フィレンツェ

「ジェラート買ってきたわよ」

 店仕舞いをしているウェスタに向かって紙袋を掲げたフローラがにっこりと笑った。

「どうしたの、ジェラートなんて」

「ちょっと食べたくなったから」

「ふ~ん」

 ウェスタが不思議そうな表情になったので紙袋に印刷された店名を指差すと、「あっ、ここって」と笑みが浮かんだ。

「そう、最近話題になってるジェラテリアよ」

「知ってる。若い女の子に大人気だって聞いたことがあるわ。

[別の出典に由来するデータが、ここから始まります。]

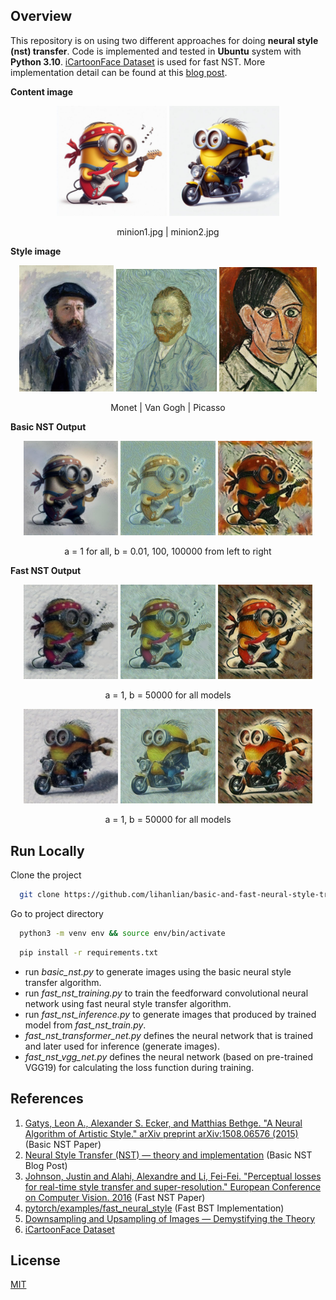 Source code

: 
## Overview

This repository is on using two different approaches for doing **neural style (nst) transfer**. Code is implemented and tested in **Ubuntu** system with **Python 3.10**. [iCartoonFace Dataset](https://github.com/luxiangju-PersonAI/iCartoonFace) is used for fast NST. More implementation detail can be found at this [blog post](https://lihanlian.github.io/posts/blog4). 

**Content image**

<p align="center">
  <img alt="Image 1" src="/figs/input_content/minion1.jpg" width="35%" />
  <img alt="Image 2" src="/figs/input_content/minion2.jpg" width="35%" />
</p>
<p align="center">minion1.jpg | minion2.jpg</p>

**Style image**
<p align="center">
  <img alt="Image 1" src="figs/input_style/monet.jpg" width="30%" />
  <img alt="Image 2" src="/figs/input_style/van_gogh.jpg" width="32%" />
  <img alt="Image 3" src="/figs/input_style/picasso.jpg" width="31%" />
</p>
<p align="center">Monet | Van Gogh | Picasso</p>

**Basic NST Output**

<p align="center">
  <img alt="Image 1" src="figs/output_basic_nst/monet/minion1_a1b0.1_25000.jpg" width="30%" />
  <img alt="Image 2" src="figs/output_basic_nst/van_gogh/minion1_a1b100_25000.jpg" width="30%" />
  <img alt="Image 3" src="figs/output_basic_nst/picasso/minion1_a1b100000_25000.jpg" width="30%" />
</p>
<p align="center">a = 1 for all, b = 0.01, 100, 100000 from left to right</p>

**Fast NST Output**

<p align="center">
  <img alt="Image 1" src="figs/output_fast_nst/minion1_monet_a1b50000_e1.jpg" width="30%" />
  <img alt="Image 2" src="figs/output_fast_nst/minion1_van_gogh_a1b50000_e1.jpg" width="30%" />
  <img alt="Image 3" src="figs/output_fast_nst/minion1_picasso_a1b50000_e1.jpg
  " width="30%" />
</p>
<p align="center">a = 1, b = 50000 for all models</p>

<p align="center">
  <img alt="Image 1" src="figs/output_fast_nst/minion2_monet_a1b50000_e1.jpg" width="30%" />
  <img alt="Image 2" src="figs/output_fast_nst/minion2_van_gogh_a1b50000_e1.jpg" width="30%" />
  <img alt="Image 3" src="figs/output_fast_nst/minion2_picasso_a1b50000_e1.jpg" width="30%" />
</p>
<p align="center">a = 1, b = 50000 for all models</p>

## Run Locally

Clone the project

```bash
  git clone https://github.com/lihanlian/basic-and-fast-neural-style-transfer
```

Go to project directory

```bash
  python3 -m venv env && source env/bin/activate 
```
```bash
  pip install -r requirements.txt
```

 - run _basic_nst.py_ to generate images using the basic neural style transfer algorithm.
 - run _fast_nst_training.py_ to train the feedforward convolutional neural network using fast neural style transfer algorithm.
 - run _fast_nst_inference.py_ to generate images that produced by trained model from _fast_nst_train.py_.
 - _fast_nst_transformer_net.py_ defines the neural network that is trained and later used for inference (generate images).
 - _fast_nst_vgg_net.py_ defines the neural network (based on pre-trained VGG19) for calculating the loss function during training.

## References
 1. [Gatys, Leon A., Alexander S. Ecker, and Matthias Bethge. "A Neural Algorithm of Artistic Style." arXiv preprint arXiv:1508.06576 (2015)](https://arxiv.org/abs/1508.06576) (Basic NST Paper)
 2. [Neural Style Transfer (NST) — theory and implementation](https://medium.com/@ferlatti.aldo/neural-style-transfer-nst-theory-and-implementation-c26728cf969d) (Basic NST Blog Post)
 3. [Johnson, Justin and Alahi, Alexandre and Li, Fei-Fei. "Perceptual losses for real-time style transfer and super-resolution." European Conference on Computer Vision. 2016](https://arxiv.org/abs/1603.08155) (Fast NST Paper)
 4. [pytorch/examples/fast_neural_style](https://github.com/pytorch/examples/tree/main/fast_neural_style) (Fast BST Implementation)
 5. [Downsampling and Upsampling of Images — Demystifying the Theory](https://medium.com/analytics-vidhya/downsampling-and-upsampling-of-images-demystifying-the-theory-4ca7e21db24a)
 6. [iCartoonFace Dataset](https://github.com/luxiangju-PersonAI/iCartoonFace)


## License

[MIT](https://github.com/lihanlian/basic-and-fast-neural-style-transfer/blob/main/LICENSE)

でも、大丈夫? 溶けてない?」

「大丈夫。ドライアイスを入れてくれたから」

「えっ、ドライアイス? それってやばくない? カチンカチンになったらおいしくないわよ」

「うん。だから冷蔵庫にしばらく入れて温度を上げてから食べてくださいって言われた」

「なるほど」

「じゃあ、ちょっと冷蔵庫借りるわね」

 フローラは勝手知ったるウェスタの店舗兼自宅の2階に上がり込んで、ご両親に挨拶をしたあと、ドライアイスを取り出してから紙袋を冷蔵庫に入れた。
 そして、ウェスタの部屋に入って暖房を入れ、24度に設定した。